Wait . . . that sounds familiar, or should. Long-term use of opioids, as prescribed, poses essentially the same risks. In a 10-year retrospective cohort study, long-term opioid use among patients with chronic non-cancer pain (CNCP) compared to patients with CNCP and not using opioids increased risk of all-cause mortality by a factor of 1.21, (hazard ratio: 1.21, 95% CI: 1.13, 1.31; P<0·001) with a database of more than 19 million patient records. Mortality risk was also higher specifically for cancer (HR 1.19, P = 0.041) and circulatory disease (HR 1.26, P<0.001).
The two temporary numbing agents are comparable, with similar and slightly different risk profiles: for opioids development of dependence, misuse, infectious disease, accidental overdose; for alcohol liver and other disease states, accidental physical injury.
Both provide a temporary cognitive and emotional deadening of the experience of pain, the pain reliably returning after the effects wear off, and often worsening over time. Because, of course, the source of that pain is not treated or addressed in any way. Instead, patients are diverted and disincentivized from engaging in the evidence-based treatments for the cause of chronic pain – psychotherapy and therapy support for changes in activity and movement – diverted by the effective, concerted efforts of medical and pharmaceutical industries instilling in them the lie that a medication can treat chronic pain. With lethal epidemic as outcome.
Opioid provision for chronic pain makes no more sense and is no more clinically and ethically responsible than recommendation for daily use of alcohol to numb chronic pain.

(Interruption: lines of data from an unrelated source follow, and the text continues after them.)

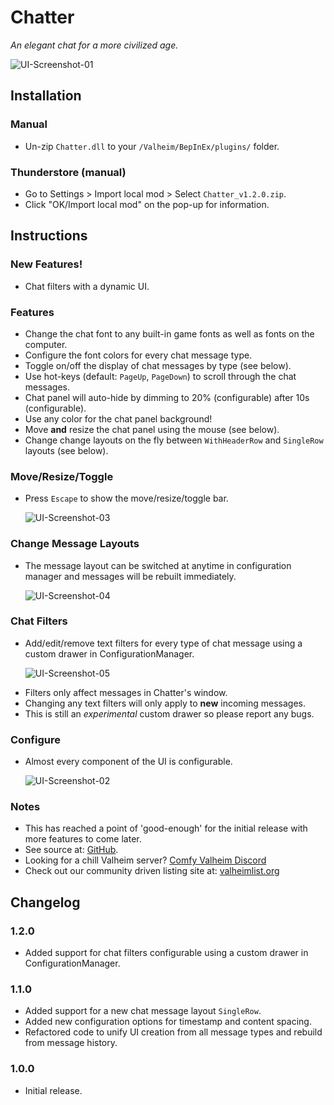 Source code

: # Chatter

*An elegant chat for a more civilized age.*

![UI-Screenshot-01](https://i.imgur.com/SPeqjsu.png)

## Installation

### Manual

  * Un-zip `Chatter.dll` to your `/Valheim/BepInEx/plugins/` folder.

### Thunderstore (manual)

  * Go to Settings > Import local mod > Select `Chatter_v1.2.0.zip`.
  * Click "OK/Import local mod" on the pop-up for information.

## Instructions

### New Features!

  * Chat filters with a dynamic UI.

### Features

  * Change the chat font to any built-in game fonts as well as fonts on the computer.
  * Configure the font colors for every chat message type.
  * Toggle on/off the display of chat messages by type (see below).
  * Use hot-keys (default: `PageUp`, `PageDown`) to scroll through the chat messages.
  * Chat panel will auto-hide by dimming to 20% (configurable) after 10s (configurable).
  * Use any color for the chat panel background!
  * Move **and** resize the chat panel using the mouse (see below).
  * Change change layouts on the fly between `WithHeaderRow` and `SingleRow` layouts (see below).

### Move/Resize/Toggle

  * Press `Escape` to show the move/resize/toggle bar.

    ![UI-Screenshot-03](https://i.imgur.com/Fv126LR.png)

### Change Message Layouts

  * The message layout can be switched at anytime in configuration manager and messages will be rebuilt immediately.

    ![UI-Screenshot-04](https://i.imgur.com/7c5T3X8.png)

### Chat Filters

  * Add/edit/remove text filters for every type of chat message using a custom drawer in ConfigurationManager.

    ![UI-Screenshot-05](https://imgur.com/vRmaiDe.png)

  - Filters only affect messages in Chatter's window.
  - Changing any text filters will only apply to **new** incoming messages.
  - This is still an *experimental* custom drawer so please report any bugs.

### Configure

  * Almost every component of the UI is configurable.

    ![UI-Screenshot-02](https://i.imgur.com/XUzlkmp.png)

### Notes

  * This has reached a point of 'good-enough' for the initial release with more features to come later.
  * See source at: [GitHub](https://github.com/redseiko/ComfyMods/tree/main/Chatter).
  * Looking for a chill Valheim server? [Comfy Valheim Discord](https://discord.gg/ameHJz5PFk)
  * Check out our community driven listing site at: [valheimlist.org](https://valheimlist.org/)

## Changelog

### 1.2.0

  * Added support for chat filters configurable using a custom drawer in ConfigurationManager.

### 1.1.0

  * Added support for a new chat message layout `SingleRow`.
  * Added new configuration options for timestamp and content spacing.
  * Refactored code to unify UI creation from all message types and rebuild from message history.

### 1.0.0

  * Initial release.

Common chronic pain = “centralized” pain
(not cancer or tied to findings of tissue pathology or injury), constituting almost all chronic pain, is psychogenic, psychological, established for decades as such, never as a medical condition. Like compulsive substance use, depression, and other conditions, its medicalization is malignant malpractice and cultural pathology that has harmed and killed vulnerable, trusting millions while securing and controlling $billions in public healthcare funds for the professionals, systems and centers of power that control cultural capital to generate the mass-messaged fictions that perpetuate it.
That’s how it works, the predictable lethal epidemics and illness an operational cost for those systems.
And the cowardly army of useful idiots spinning their necessary lies.
Take the power back.
To save the planet, change how you live on it.
To stop problem substance use, change how you treat your kids and each other, and let a therapist help with the emotional pain driving it.
To manage depression or common chronic pain, find a qualified psychotherapist.
“Crisis is a necessary condition for a questioning of doxa, but is not in itself a sufficient condition for the production of a critical discourse.”
– Pierre Bourdieu Outline of a Theory of Practice (1972)
In Bourdieu’s Theory of Practice, heterodoxy is dissent, challenge to what “goes without saying” – the accepted, constructed doxa, “knowledge”, reality, that goes without saying precisely because it “comes without saying”, without real scrutiny, untested, unquestioned. The function of doxa is not knowledge or truth or promotion of the collective good, but to protect and serve the interests of those with the power, the cultural capital, to create it.